▶ ENTRIES PROVIDED:
■ ■ ■ ■

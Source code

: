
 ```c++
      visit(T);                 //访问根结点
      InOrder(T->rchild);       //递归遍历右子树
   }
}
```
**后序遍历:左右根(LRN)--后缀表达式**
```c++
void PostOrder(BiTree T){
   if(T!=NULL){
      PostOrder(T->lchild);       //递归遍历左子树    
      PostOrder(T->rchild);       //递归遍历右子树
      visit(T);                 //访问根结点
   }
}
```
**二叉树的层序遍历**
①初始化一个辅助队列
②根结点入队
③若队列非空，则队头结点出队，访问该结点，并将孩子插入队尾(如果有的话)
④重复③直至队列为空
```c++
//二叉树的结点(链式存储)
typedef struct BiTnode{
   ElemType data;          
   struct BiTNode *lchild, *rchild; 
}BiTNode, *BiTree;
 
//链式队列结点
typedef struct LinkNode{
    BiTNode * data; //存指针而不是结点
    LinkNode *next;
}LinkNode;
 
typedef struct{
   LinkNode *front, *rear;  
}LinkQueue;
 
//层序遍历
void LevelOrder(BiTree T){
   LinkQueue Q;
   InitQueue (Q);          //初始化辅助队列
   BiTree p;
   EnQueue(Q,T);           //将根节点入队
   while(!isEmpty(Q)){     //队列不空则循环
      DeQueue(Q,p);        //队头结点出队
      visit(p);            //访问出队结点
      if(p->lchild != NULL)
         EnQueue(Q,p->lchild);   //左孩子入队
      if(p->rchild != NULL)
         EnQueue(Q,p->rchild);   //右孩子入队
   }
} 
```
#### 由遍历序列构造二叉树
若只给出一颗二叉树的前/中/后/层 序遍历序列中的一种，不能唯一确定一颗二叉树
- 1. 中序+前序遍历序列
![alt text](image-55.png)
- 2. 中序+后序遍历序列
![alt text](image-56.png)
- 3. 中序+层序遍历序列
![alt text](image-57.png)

■ ■ ■ ■

▶ ACTIVITY: Report every line containing the word "data" from the listing above.

▶ OUTPUT OF THE TASK:
   ElemType data;          
    BiTNode * data; //存指针而不是结点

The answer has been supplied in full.